In context: Activision Blizzard has been embroiled in controversy for the better part of a year after being hit with lawsuits, formal investigations, and various other legal actions surrounding alleged cases of employee discrimination, harassment, and general mistreatment. Some employees even went on strike in response to the abrupt firing of several members of Activision Blizzard's "Raven" QA team.

Those protests have already ended, but they may have had a positive impact on Activision Blizzard's hiring and employee compensation policies. Activision Blizzard has just converted a whopping 1,100 of its part-time employees to full-time workers, which was one of the major protest demands. This change will give impacted workers additional benefits, including access to bonuses and other perks of full-time labor.

Activision Blizzard says it already made a similar move last year when it converted 500 "temp and contract roles" to full-time positions company-wide. The company is also increasing the minimum pay for those positions to $20 per hour – a policy change that will take effect on April 17.

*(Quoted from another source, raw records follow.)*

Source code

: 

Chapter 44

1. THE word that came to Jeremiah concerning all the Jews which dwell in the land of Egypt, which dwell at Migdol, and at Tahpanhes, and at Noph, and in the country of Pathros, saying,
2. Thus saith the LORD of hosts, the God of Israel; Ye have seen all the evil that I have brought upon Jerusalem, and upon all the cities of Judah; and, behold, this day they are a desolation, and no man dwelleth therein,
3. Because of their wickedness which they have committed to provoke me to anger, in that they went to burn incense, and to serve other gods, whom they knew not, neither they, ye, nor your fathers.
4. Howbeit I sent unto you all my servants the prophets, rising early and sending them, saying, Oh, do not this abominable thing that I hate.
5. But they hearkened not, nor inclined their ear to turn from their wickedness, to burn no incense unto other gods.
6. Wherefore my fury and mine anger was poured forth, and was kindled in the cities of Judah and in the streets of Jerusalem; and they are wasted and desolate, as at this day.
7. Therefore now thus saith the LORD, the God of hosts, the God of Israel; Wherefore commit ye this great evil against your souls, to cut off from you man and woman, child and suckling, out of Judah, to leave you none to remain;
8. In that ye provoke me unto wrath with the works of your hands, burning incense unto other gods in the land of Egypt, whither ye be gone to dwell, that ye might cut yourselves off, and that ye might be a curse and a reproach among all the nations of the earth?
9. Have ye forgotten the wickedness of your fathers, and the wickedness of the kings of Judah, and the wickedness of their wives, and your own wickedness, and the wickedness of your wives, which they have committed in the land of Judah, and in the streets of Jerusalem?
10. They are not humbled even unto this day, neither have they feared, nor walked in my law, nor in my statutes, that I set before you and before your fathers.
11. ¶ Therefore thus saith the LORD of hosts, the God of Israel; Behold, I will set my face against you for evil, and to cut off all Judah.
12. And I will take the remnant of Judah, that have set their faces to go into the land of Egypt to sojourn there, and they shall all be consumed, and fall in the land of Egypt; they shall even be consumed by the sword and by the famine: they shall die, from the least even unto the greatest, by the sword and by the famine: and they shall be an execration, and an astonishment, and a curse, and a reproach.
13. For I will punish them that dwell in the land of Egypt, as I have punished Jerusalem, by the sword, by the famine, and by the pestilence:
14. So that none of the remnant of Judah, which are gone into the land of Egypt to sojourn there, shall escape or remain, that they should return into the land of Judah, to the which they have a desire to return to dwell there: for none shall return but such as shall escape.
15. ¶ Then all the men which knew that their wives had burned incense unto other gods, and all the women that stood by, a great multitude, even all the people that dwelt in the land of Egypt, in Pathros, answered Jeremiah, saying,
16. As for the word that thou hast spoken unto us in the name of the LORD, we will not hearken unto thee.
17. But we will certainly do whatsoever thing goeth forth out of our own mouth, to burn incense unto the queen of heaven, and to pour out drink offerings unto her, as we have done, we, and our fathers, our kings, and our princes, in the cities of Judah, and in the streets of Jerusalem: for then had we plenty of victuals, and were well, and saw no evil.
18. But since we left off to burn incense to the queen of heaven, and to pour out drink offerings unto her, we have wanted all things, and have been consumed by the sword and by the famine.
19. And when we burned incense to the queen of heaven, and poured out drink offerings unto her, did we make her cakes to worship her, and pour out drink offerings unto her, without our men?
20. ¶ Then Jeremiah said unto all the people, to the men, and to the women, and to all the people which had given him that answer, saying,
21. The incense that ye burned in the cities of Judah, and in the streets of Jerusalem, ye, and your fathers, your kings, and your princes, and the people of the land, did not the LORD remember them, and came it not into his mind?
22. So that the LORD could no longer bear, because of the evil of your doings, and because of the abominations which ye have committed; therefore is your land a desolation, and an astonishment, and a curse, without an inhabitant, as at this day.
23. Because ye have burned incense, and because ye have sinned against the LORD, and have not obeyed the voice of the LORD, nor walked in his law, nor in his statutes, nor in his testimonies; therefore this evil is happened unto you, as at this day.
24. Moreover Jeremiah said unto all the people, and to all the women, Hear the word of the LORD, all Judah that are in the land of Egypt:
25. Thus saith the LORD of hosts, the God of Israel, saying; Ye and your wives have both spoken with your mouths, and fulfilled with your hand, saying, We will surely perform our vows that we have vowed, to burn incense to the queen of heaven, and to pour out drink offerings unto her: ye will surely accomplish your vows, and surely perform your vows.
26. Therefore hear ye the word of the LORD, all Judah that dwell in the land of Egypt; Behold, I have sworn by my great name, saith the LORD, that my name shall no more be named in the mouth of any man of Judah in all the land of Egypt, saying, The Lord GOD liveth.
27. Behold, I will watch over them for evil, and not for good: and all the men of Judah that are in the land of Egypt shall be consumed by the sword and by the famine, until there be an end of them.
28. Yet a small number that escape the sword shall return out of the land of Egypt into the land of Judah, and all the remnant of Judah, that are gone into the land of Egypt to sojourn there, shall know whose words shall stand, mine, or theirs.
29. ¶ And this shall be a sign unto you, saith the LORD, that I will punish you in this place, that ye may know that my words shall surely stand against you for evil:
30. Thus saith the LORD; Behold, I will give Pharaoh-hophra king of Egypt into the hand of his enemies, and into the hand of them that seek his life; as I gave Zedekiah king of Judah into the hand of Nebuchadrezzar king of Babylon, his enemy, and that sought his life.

This is great news for Activision Blizzard's workers, and it's one of the first concrete steps the corporation has taken to do right by its workers since the employee mistreatment debacle first came to light. The company claims that today's news represents a 25 percent increase in the number of full-time workers it employs, which is a very substantial shift.

These changes are not coming at the cost of the unionization process that Raven QA workers began recently. Activision Blizzard assures the public that the positive improvements it's implementing are entirely separate and not contingent on unionization stopping. Indeed, Raven employees have already formed a union called the "Game Workers Alliance," but Activision Blizzard has thus far refused to recognize the organization.

The GWA hopes to compel recognition soon by going directly to the National Labor Relations Board and holding a vote. If the GWA's push succeeds with at least 50 percent of Raven workers voting in favor, Activision Blizzard will be forced to negotiate with the new union.

As GamesIndustry points out, however, Blizzard is 'restructuring' to spread out QA members across different studios rather than centralizing them at Raven HQ. This could throw a bit of a wrench into the works, but we'll just have to wait and see to be sure.